*** Begin section ***
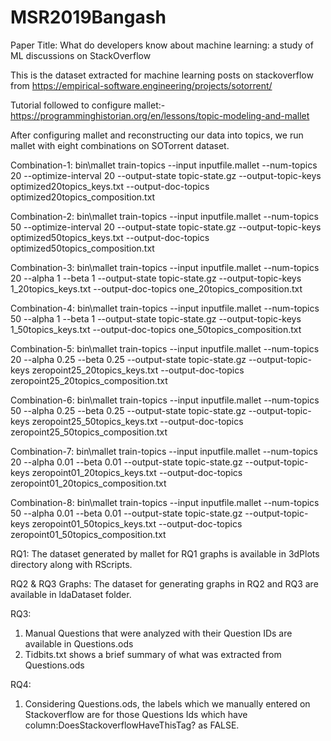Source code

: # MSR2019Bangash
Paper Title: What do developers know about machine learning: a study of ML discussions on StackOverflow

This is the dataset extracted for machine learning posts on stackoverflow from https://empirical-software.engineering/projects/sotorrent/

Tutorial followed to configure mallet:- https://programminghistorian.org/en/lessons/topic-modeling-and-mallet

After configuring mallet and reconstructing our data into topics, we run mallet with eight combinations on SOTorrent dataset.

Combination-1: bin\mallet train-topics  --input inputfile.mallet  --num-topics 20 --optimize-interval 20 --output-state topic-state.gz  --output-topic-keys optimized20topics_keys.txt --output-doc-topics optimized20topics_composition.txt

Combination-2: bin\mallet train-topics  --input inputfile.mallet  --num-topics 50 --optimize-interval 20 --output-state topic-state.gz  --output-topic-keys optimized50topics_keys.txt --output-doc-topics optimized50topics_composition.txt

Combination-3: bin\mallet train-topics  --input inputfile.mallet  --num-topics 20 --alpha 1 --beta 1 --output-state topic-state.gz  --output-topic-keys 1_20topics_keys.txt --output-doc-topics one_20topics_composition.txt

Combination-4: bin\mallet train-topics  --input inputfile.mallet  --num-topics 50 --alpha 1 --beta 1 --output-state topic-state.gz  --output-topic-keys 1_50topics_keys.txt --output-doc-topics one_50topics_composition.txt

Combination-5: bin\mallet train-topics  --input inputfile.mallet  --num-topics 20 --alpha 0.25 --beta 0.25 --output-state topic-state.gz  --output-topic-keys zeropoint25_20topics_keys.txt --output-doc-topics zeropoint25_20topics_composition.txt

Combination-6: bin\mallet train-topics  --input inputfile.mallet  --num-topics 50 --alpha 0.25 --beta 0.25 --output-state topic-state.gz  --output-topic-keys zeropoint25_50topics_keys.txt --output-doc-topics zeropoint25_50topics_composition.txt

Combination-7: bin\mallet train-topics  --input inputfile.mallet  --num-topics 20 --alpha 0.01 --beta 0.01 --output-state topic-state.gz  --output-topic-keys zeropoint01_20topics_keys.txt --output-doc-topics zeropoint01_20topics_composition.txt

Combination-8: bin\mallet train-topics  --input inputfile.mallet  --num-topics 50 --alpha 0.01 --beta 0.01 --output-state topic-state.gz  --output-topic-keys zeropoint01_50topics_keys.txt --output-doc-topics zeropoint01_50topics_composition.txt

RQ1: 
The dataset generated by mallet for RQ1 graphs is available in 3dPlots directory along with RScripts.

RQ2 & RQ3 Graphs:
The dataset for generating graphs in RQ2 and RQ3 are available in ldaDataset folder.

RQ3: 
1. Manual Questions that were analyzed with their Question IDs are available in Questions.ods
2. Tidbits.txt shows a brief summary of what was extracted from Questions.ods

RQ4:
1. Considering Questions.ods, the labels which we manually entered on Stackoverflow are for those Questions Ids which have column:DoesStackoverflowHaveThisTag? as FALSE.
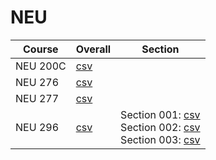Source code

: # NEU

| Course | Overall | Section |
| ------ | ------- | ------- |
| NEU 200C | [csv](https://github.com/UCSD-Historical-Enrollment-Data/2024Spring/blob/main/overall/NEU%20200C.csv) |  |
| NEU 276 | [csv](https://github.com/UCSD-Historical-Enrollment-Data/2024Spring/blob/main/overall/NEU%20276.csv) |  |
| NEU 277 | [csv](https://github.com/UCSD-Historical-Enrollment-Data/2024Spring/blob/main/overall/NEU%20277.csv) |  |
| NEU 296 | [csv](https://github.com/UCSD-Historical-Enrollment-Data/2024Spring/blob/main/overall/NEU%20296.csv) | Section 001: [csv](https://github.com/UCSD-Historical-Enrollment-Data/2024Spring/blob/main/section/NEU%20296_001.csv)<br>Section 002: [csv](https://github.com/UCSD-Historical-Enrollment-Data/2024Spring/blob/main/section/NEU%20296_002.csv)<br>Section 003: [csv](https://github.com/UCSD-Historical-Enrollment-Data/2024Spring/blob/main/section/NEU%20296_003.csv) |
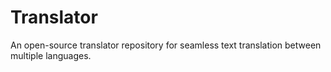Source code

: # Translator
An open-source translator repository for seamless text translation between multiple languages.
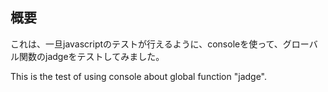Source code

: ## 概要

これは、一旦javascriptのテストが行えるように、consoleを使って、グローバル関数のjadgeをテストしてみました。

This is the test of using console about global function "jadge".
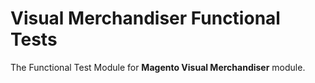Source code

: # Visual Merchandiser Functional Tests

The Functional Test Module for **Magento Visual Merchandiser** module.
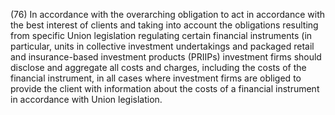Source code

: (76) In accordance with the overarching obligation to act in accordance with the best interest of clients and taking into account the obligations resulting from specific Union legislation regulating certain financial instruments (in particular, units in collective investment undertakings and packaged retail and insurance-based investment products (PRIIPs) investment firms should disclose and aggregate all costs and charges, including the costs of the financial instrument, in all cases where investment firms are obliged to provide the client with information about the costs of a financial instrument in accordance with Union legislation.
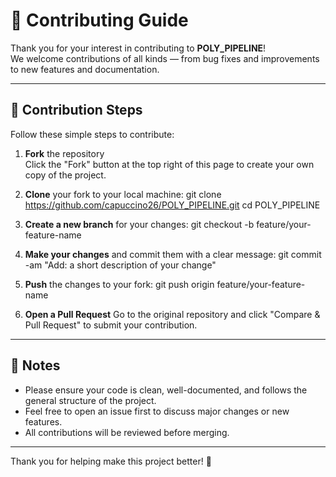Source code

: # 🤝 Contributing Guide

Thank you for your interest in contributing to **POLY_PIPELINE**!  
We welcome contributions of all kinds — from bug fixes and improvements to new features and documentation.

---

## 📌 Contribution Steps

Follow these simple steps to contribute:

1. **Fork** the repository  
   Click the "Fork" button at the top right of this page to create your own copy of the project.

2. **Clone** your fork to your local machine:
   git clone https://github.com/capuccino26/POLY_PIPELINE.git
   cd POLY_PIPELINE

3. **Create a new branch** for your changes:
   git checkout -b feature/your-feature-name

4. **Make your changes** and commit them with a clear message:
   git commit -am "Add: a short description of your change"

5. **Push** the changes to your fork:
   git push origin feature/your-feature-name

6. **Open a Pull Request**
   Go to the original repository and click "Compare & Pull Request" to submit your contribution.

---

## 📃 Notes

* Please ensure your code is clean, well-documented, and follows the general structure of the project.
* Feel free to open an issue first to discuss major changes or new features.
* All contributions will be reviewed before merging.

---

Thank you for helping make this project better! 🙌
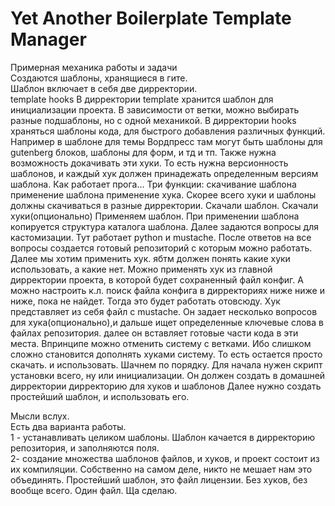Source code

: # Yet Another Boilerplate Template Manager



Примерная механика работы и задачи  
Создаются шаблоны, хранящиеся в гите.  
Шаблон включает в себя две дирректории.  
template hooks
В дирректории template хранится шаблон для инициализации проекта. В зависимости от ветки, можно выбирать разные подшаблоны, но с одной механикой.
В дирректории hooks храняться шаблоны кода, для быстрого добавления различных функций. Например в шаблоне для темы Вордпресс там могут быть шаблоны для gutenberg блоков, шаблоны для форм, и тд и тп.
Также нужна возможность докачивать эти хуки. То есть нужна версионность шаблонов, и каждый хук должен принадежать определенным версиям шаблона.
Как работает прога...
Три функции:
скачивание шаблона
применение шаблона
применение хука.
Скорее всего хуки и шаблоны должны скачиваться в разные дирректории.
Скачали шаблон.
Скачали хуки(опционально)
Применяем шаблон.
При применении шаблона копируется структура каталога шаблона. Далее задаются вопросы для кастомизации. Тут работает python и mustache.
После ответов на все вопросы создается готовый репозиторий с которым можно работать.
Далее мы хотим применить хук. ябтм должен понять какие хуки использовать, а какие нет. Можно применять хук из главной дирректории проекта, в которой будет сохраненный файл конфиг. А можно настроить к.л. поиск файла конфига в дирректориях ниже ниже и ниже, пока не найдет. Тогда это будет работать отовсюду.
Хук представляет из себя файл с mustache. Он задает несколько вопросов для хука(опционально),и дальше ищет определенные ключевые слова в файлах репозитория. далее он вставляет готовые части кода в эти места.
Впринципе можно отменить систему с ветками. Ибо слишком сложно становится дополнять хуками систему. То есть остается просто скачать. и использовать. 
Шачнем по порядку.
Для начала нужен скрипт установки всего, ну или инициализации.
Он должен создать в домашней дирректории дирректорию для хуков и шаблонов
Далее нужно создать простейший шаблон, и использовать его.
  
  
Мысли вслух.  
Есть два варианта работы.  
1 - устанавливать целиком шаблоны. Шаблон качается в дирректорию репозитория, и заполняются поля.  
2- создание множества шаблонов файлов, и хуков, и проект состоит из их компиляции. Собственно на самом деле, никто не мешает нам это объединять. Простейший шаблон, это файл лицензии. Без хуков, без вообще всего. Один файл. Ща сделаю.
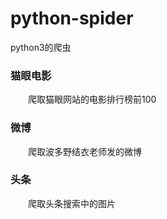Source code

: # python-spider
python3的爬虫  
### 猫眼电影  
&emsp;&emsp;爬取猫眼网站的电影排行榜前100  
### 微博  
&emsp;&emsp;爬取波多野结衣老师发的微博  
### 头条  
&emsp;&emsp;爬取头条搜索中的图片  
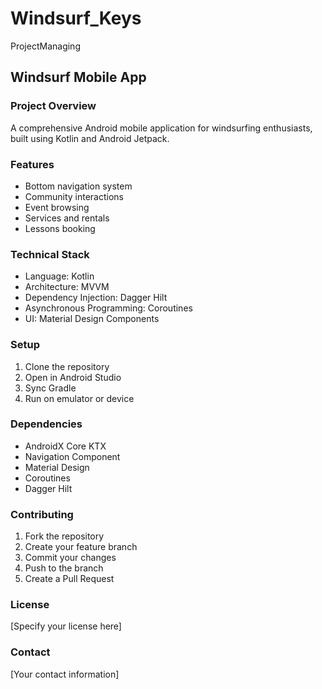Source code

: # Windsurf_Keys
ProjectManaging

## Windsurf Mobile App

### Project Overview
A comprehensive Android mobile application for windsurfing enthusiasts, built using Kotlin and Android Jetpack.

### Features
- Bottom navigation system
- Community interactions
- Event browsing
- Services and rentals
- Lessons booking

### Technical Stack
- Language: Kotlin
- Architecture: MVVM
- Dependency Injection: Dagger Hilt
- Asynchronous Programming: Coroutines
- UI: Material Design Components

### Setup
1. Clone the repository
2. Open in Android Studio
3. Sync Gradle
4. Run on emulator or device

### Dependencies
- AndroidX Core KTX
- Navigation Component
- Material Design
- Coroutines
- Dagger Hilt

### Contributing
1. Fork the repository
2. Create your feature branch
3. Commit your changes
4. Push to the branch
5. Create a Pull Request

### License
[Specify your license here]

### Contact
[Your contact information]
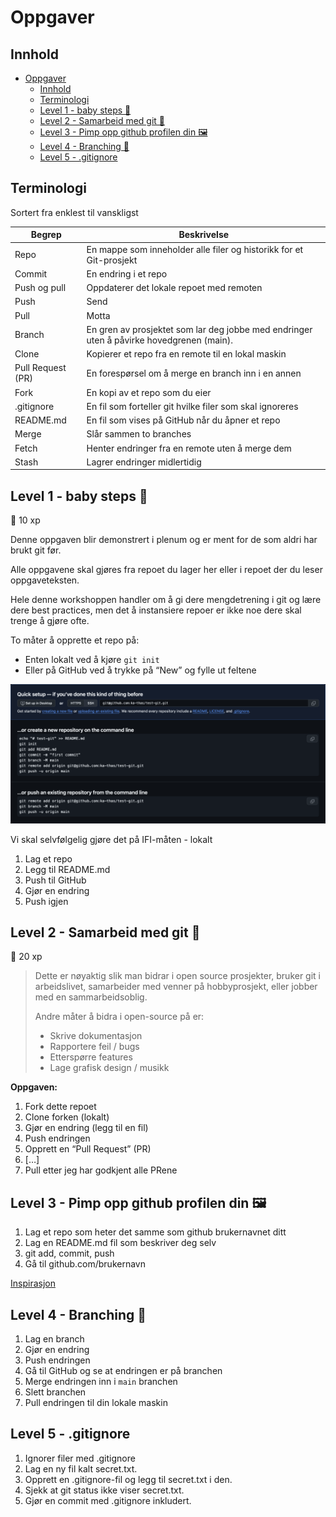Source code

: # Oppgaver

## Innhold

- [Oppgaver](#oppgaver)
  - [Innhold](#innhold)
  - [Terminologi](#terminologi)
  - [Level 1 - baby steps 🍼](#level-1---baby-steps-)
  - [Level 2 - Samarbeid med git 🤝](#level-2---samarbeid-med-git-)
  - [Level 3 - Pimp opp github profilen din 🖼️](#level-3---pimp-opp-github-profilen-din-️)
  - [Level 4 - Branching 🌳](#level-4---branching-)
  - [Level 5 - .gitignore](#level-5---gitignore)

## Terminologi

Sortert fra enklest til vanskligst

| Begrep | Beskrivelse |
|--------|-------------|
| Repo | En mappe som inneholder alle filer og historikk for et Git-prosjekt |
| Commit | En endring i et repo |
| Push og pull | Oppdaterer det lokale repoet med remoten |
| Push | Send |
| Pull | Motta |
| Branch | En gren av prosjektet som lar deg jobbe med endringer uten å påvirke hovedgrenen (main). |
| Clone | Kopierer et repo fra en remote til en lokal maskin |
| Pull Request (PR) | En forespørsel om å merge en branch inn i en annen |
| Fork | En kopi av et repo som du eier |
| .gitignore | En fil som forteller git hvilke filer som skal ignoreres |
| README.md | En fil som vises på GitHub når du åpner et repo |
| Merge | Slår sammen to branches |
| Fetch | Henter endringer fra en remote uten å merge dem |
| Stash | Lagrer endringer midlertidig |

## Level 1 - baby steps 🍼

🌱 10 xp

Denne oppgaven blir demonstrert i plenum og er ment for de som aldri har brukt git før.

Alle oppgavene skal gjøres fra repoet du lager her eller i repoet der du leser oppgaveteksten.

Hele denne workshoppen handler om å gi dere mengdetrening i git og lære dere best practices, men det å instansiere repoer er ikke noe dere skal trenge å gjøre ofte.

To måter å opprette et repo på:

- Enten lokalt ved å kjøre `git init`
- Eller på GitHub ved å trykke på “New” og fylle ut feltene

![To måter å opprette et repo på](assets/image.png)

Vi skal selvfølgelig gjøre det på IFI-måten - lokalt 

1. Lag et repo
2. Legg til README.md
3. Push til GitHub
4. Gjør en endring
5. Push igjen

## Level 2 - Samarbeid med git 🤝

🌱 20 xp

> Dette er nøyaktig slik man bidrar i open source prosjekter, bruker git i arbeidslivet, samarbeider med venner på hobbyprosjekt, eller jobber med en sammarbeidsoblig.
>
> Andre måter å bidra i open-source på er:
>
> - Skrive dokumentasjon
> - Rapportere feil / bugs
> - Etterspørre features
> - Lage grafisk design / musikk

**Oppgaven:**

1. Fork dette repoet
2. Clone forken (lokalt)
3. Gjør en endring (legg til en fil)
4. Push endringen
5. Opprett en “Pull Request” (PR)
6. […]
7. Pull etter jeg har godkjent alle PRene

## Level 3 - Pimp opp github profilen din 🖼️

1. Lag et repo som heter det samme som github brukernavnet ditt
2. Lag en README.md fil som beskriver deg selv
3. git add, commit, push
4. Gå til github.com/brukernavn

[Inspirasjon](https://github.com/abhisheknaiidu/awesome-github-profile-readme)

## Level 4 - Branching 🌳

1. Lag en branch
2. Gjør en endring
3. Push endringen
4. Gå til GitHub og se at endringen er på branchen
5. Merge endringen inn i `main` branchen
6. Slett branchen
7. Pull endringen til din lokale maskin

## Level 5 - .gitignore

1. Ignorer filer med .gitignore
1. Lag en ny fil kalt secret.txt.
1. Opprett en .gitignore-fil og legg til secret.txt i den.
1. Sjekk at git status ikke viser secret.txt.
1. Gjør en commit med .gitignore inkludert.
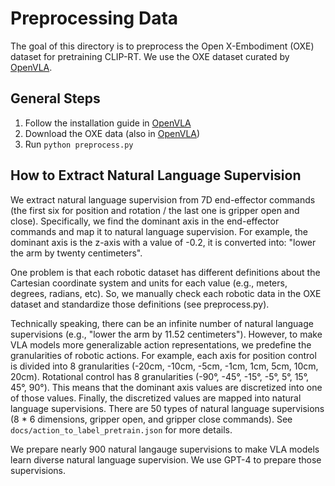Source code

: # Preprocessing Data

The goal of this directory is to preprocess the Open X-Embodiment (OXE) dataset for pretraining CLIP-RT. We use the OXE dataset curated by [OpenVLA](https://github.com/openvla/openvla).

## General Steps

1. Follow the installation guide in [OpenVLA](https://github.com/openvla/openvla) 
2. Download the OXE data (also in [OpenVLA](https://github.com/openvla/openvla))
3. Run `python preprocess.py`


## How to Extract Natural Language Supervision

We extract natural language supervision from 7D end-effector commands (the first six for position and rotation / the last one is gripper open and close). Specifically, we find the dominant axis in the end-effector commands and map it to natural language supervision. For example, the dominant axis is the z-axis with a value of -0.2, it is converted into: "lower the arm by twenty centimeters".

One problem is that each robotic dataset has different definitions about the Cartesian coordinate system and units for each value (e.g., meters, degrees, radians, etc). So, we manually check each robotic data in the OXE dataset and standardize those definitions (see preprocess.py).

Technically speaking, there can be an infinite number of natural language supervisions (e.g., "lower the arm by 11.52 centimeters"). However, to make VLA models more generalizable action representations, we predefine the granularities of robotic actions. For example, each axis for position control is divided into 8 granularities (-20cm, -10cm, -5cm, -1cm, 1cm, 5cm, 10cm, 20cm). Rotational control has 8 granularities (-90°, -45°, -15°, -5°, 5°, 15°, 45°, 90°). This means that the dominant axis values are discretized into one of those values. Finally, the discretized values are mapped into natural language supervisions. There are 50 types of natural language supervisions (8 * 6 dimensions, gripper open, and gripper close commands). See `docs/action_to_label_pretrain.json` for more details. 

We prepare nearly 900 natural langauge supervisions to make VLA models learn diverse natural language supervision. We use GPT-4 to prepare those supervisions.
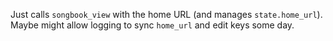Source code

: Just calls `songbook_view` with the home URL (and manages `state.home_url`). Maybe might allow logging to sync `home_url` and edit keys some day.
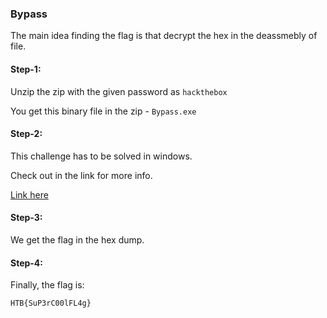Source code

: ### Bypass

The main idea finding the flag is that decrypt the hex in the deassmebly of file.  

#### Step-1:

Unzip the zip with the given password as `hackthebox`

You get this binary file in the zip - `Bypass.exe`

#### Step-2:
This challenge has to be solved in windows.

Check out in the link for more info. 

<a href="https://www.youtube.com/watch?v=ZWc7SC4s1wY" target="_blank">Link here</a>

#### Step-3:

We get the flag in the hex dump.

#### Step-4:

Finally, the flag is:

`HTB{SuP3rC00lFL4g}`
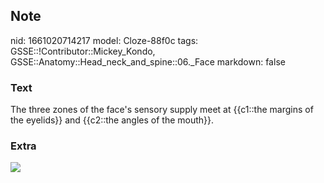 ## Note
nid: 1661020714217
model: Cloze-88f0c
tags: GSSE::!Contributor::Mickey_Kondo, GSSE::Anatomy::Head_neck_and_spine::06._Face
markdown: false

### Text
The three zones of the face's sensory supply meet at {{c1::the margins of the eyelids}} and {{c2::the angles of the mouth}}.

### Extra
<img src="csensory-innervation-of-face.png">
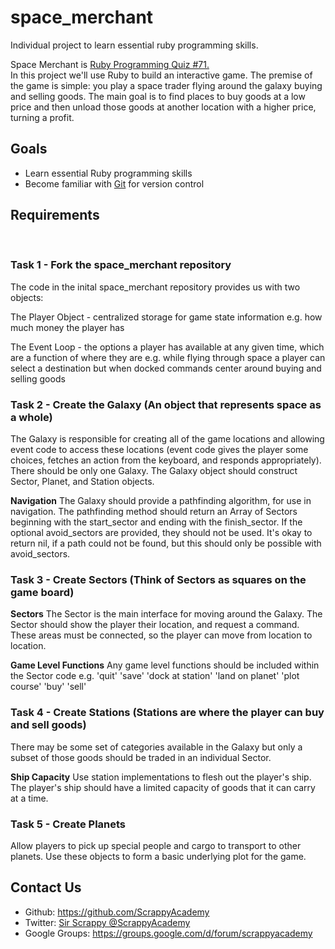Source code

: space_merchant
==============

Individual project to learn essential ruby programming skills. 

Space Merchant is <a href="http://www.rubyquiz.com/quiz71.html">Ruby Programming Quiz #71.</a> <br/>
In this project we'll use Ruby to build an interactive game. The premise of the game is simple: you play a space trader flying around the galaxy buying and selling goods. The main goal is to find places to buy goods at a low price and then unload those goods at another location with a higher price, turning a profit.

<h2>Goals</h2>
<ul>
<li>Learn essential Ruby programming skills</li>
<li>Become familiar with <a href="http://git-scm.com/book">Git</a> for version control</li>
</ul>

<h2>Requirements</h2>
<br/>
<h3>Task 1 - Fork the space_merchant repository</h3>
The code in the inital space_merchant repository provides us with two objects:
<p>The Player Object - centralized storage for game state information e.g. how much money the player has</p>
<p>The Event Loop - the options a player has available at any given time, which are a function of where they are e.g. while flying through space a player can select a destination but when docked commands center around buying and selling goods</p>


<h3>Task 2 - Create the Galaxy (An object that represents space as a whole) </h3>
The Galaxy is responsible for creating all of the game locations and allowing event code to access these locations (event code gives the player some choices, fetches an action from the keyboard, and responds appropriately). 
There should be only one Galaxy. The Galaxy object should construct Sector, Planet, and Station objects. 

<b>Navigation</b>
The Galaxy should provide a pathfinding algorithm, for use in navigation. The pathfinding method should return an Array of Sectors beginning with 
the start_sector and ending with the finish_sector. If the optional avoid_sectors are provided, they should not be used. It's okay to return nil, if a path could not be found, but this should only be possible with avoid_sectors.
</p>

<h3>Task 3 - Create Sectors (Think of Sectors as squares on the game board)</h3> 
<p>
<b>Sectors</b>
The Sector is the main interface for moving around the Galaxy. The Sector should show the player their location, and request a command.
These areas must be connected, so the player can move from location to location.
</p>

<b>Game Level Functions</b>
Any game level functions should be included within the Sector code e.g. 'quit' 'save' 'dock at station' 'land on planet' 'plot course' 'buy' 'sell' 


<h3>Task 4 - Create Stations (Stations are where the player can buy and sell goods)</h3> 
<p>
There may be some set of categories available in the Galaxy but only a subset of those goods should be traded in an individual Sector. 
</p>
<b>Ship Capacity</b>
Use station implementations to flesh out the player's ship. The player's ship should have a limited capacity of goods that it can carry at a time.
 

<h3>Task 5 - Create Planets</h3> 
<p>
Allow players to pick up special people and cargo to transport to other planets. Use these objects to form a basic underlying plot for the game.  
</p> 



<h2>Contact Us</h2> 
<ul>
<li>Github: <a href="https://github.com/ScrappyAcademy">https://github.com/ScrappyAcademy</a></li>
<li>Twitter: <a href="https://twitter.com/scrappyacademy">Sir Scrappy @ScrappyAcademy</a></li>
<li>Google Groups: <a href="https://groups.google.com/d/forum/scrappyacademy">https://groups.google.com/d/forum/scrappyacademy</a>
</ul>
*** End section ***
* **TRY IT**: Only the lines above starting at the one containing "<h2>Requirements</h2>" and ending at the one containing "<p>The Player Object", both included, are to be returned, exactly as they read.

* **EXERCISE OUTPUT**:
<h2>Requirements</h2>
<br/>
<h3>Task 1 - Fork the space_merchant repository</h3>
The code in the inital space_merchant repository provides us with two objects:
<p>The Player Object - centralized storage for game state information e.g. how much money the player has</p>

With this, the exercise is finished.